Try it: If a line in the data has the string "coordination", please show it.

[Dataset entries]
[Start of section]
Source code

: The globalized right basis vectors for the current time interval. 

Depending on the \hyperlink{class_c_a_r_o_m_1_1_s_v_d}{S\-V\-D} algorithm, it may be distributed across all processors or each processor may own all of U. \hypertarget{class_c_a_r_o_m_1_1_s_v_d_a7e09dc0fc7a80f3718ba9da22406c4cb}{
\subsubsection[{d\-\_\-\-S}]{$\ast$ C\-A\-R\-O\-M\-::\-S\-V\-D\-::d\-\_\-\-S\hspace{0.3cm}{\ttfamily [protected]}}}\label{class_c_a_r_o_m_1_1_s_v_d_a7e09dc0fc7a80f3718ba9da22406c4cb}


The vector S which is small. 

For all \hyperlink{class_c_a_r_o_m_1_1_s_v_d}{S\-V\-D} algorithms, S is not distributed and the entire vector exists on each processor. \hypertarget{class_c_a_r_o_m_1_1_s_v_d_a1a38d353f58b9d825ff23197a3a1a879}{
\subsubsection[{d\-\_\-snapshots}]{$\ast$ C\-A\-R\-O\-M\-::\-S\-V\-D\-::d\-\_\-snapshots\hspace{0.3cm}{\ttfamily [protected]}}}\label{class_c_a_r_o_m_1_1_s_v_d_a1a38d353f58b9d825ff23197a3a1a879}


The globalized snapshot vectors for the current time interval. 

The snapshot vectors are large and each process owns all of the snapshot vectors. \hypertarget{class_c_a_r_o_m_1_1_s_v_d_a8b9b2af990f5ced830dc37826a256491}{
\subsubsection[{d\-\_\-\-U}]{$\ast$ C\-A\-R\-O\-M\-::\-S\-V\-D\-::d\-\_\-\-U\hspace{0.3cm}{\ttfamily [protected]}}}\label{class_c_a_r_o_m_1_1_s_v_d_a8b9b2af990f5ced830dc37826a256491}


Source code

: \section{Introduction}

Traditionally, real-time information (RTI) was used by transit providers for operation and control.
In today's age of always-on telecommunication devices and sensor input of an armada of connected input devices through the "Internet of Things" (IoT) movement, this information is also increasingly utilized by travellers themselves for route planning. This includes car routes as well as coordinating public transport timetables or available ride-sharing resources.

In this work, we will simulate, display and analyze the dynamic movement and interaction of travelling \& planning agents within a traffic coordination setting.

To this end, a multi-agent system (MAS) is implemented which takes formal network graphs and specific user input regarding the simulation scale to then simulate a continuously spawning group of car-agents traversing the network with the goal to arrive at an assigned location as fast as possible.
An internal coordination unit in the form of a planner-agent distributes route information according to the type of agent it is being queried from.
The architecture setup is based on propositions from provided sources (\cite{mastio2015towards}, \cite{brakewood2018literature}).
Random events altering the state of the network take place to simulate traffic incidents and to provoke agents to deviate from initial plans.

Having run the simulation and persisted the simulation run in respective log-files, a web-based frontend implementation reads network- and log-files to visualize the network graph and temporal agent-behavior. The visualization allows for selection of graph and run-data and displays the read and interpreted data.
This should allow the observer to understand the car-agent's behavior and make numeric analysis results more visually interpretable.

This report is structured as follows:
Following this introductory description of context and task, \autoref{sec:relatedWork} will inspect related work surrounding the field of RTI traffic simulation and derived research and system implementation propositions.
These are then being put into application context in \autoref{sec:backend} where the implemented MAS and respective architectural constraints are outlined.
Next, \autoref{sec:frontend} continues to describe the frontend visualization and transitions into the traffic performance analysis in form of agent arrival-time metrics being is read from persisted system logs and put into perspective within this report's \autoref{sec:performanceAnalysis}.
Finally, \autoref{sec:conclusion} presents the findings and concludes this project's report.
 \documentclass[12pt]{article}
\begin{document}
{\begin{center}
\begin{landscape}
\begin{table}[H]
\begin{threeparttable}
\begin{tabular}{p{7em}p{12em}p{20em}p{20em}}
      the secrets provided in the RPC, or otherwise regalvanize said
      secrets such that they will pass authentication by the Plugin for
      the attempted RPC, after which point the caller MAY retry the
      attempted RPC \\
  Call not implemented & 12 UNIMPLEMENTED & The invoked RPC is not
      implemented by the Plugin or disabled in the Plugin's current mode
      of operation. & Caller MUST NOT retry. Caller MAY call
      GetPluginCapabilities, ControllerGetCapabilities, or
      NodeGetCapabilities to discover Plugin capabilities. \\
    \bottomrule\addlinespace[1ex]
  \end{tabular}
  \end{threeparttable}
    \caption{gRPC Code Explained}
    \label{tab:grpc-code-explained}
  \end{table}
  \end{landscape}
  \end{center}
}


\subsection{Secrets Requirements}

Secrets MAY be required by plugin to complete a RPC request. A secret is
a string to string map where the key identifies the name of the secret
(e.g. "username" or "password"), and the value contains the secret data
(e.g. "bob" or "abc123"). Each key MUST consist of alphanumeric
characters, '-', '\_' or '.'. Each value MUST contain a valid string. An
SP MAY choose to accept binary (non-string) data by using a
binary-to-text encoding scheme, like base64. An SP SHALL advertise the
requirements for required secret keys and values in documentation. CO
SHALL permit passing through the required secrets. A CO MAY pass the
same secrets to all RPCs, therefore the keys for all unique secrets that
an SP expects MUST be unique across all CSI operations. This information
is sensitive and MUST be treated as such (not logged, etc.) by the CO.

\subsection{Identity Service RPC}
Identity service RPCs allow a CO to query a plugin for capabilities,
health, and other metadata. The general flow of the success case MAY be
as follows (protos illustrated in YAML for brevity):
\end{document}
[End of section]
Written response:
In this work, we will simulate, display and analyze the dynamic movement and interaction of travelling \& planning agents within a traffic coordination setting.
An internal coordination unit in the form of a planner-agent distributes route information according to the type of agent it is being queried from.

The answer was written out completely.